Tuberculous pleural effusions

Tuberculous pleural effusions

D M Epstein et al. Chest. 1987 Jan.

Abstract

While a number of recent reports have documented the changing clinical and radiographic spectrum of parenchymal tuberculosis, relatively little attention has been paid to changes in the patterns of pleural tuberculosis. We therefore reviewed the clinical, laboratory, and radiographic characteristics of 26 adult patients with tuberculous pleural effusions. We found that pleural tuberculosis has become a disease of older adults (median age, 56 years) and that 19 percent (5/26) of the cases were due to postprimary (reactivation) disease. This shift in age led to problems in diagnosis, since many of these older patients had underlying or coexisting disease that could have caused a pleural effusion.

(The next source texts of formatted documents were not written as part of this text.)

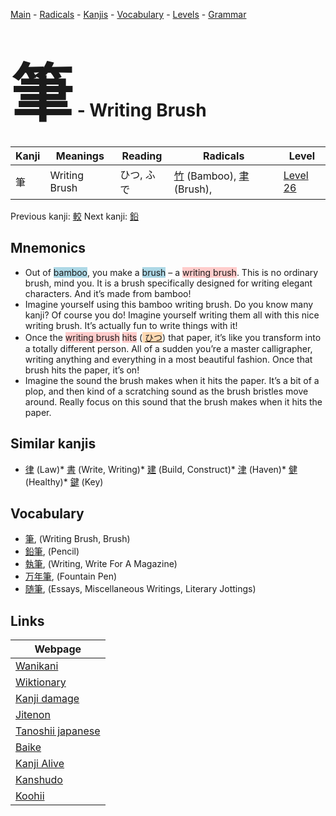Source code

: <style> bigfont {font-size: 100px}</style>
[Main](../README.md) -
[Radicals](../radicals.md) -
[Kanjis](../kanjis.md) -
[Vocabulary](../vocabulary.md) -
[Levels](../levels.md) -
[Grammar](../grammar.md)
# <bigfont> 筆</bigfont> - Writing Brush 

| Kanji | Meanings | Reading | Radicals | Level |
| --- | --- | --- | --- | --- |
| 筆 | Writing Brush | ひつ, ふで | [竹](../radicals/竹.md) (Bamboo), [聿](../radicals/聿.md) (Brush),  | [Level 26](../levels/wk_level26.md) |

Previous kanji: [較](較.md) Next kanji: [鉛](鉛.md) 

## Mnemonics
 * Out of <span style="background-color:#ADD8E6"> bamboo</span>, you make a <span style="background-color:#ADD8E6"> brush</span> – a <span style="background-color:#ffcccb"> writing brush</span>. This is no ordinary brush, mind you. It is a brush specifically designed for writing elegant characters. And it’s made from bamboo!
* Imagine yourself using this bamboo writing brush. Do you know many kanji? Of course you do! Imagine yourself writing them all with this nice writing brush. It’s actually fun to write things with it!
* Once the <span style="background-color:#ffcccb"> writing brush</span> <span style="background-color:#ffcccb"> hits</span> (<span style="background-color:#fed8b1"> [ひつ](https://jisho.org/search/ひつ)</span>) that paper, it’s like you transform into a totally different person. All of a sudden you’re a master calligrapher, writing anything and everything in a most beautiful fashion. Once that brush hits the paper, it’s on!
* Imagine the sound the brush makes when it hits the paper. It’s a bit of a plop, and then kind of a scratching sound as the brush bristles move around. Really focus on this sound that the brush makes when it hits the paper. 


## Similar kanjis
 * [律](律.md) (Law)* [書](書.md) (Write, Writing)* [建](建.md) (Build, Construct)* [津](津.md) (Haven)* [健](健.md) (Healthy)* [鍵](鍵.md) (Key)


## Vocabulary
 * [筆](../vocabulary/筆.md), (Writing Brush, Brush)
* [鉛筆](../vocabulary/筆.md), (Pencil)
* [執筆](../vocabulary/筆.md), (Writing, Write For A Magazine)
* [万年筆](../vocabulary/筆.md), (Fountain Pen)
* [随筆](../vocabulary/筆.md), (Essays, Miscellaneous Writings, Literary Jottings)



## Links 

| Webpage |
| --- |
| [Wanikani          ](https://www.wanikani.com/kanji/筆) |
| [Wiktionary        ](https://en.wiktionary.org/wiki/筆) |
| [Kanji damage      ](http://www.kanjidamage.com/kanji/search?utf8=✓&q=筆) |
| [Jitenon           ](https://jitenon.com/kanji/筆) |
| [Tanoshii japanese ](https://www.tanoshiijapanese.com/dictionary/kanji.cfm?k=筆) |
| [Baike             ](https://baike.baidu.com/item/筆) |
| [Kanji Alive       ](https://app.kanjialive.com/筆) |
| [Kanshudo          ](https://www.kanshudo.com/searchmn?q=筆) |
| [Koohii            ](https://kanji.koohii.com/study/kanji/筆) |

Both specimens of pleural fluid and pleural biopsy were useful in establishing the diagnosis. Examination of sputum was less helpful. All patients who were not anergic had positive cutaneous reactions to first-strength purified protein derivative of tuberculin. Lymphocytosis of the pleural fluid was not a uniform finding; only 62 percent of our patients had greater than 50 percent lymphocytes on their initial examinations of pleural fluid, and four patients had greater than 90 percent polymorphonuclear cells. All of the effusions were exudates, and four had glucose levels in the pleural fluid that were less than 30 mg/dl. Pleural tuberculosis is an important diagnostic consideration in adult or elderly patients with exudative pleural effusions.